TASK GOAL :: All of the entries below need repeating exactly, apart from their images.

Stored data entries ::
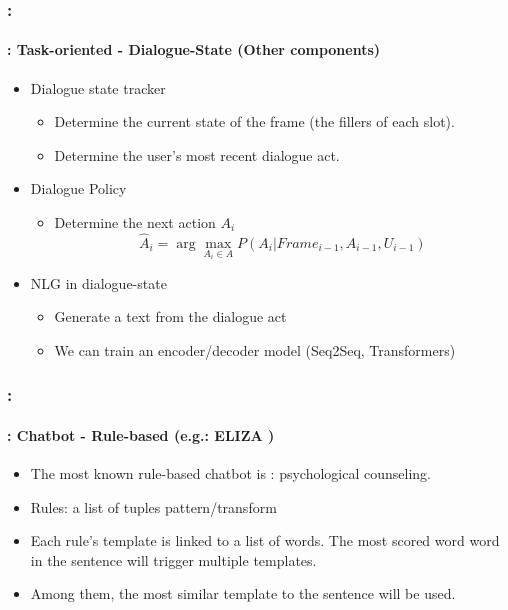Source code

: \documentclass[xcolor=table]{beamer}
\begin{document}
\begin{frame}
	\frametitle{\insertshortsubtitle: \insertsection}
	\framesubtitle{\insertsubsection: Task-oriented - Dialogue-State (Other components)}
	
	\begin{itemize}
		\item Dialogue state tracker
		\begin{itemize}
			\item Determine the current state of the frame (the fillers of each slot).
			\item Determine the user's most recent dialogue act.
		\end{itemize}
	
		\item Dialogue Policy
		\begin{itemize}
			\item Determine the next action $A_i$ 
			\[\hat{A}_i = \arg\max_{A_i \in A} P(A_i | Frame_{i-1}, A_{i-1}, U_{i-1})\]
		\end{itemize}
	
		\item NLG in dialogue-state 
		\begin{itemize}
			\item Generate a text from the dialogue act
			\item We can train an encoder/decoder model (Seq2Seq, Transformers)
		\end{itemize}
	\end{itemize}
	
\end{frame}

\begin{frame}
	\frametitle{\insertshortsubtitle: \insertsection}
	\framesubtitle{\insertsubsection: Chatbot - Rule-based (e.g.: ELIZA \cite{1966-Weizenbaum})}
	
	\begin{itemize}
		\item The most known rule-based chatbot is : psychological counseling.
		\item Rules: a list of tuples pattern/transform 
		
		
		
		\item Each rule's template is linked to a list of words. 
		The most scored word word in the sentence will trigger multiple templates.
		
		\item Among them, the most similar template to the sentence will be used.
	\end{itemize}
	
\end{frame}
\end{document}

RESPONSE TO THIS EXERCISE ::
Source code

: \documentclass[xcolor=table]{beamer}
\begin{document}
\begin{frame}
	\frametitle{\insertshortsubtitle: \insertsection}
	\framesubtitle{\insertsubsection: Task-oriented - Dialogue-State (Other components)}
	
	\begin{itemize}
		\item Dialogue state tracker
		\begin{itemize}
			\item Determine the current state of the frame (the fillers of each slot).
			\item Determine the user's most recent dialogue act.
		\end{itemize}
	
		\item Dialogue Policy
		\begin{itemize}
			\item Determine the next action $A_i$ 
			\[\hat{A}_i = \arg\max_{A_i \in A} P(A_i | Frame_{i-1}, A_{i-1}, U_{i-1})\]
		\end{itemize}
	
		\item NLG in dialogue-state 
		\begin{itemize}
			\item Generate a text from the dialogue act
			\item We can train an encoder/decoder model (Seq2Seq, Transformers)
		\end{itemize}
	\end{itemize}
	
\end{frame}

\begin{frame}
	\frametitle{\insertshortsubtitle: \insertsection}
	\framesubtitle{\insertsubsection: Chatbot - Rule-based (e.g.: ELIZA \cite{1966-Weizenbaum})}
	
	\begin{itemize}
		\item The most known rule-based chatbot is : psychological counseling.
		\item Rules: a list of tuples pattern/transform 
		
		
		
		\item Each rule's template is linked to a list of words. 
		The most scored word word in the sentence will trigger multiple templates.
		
		\item Among them, the most similar template to the sentence will be used.
	\end{itemize}
	
\end{frame}
\end{document}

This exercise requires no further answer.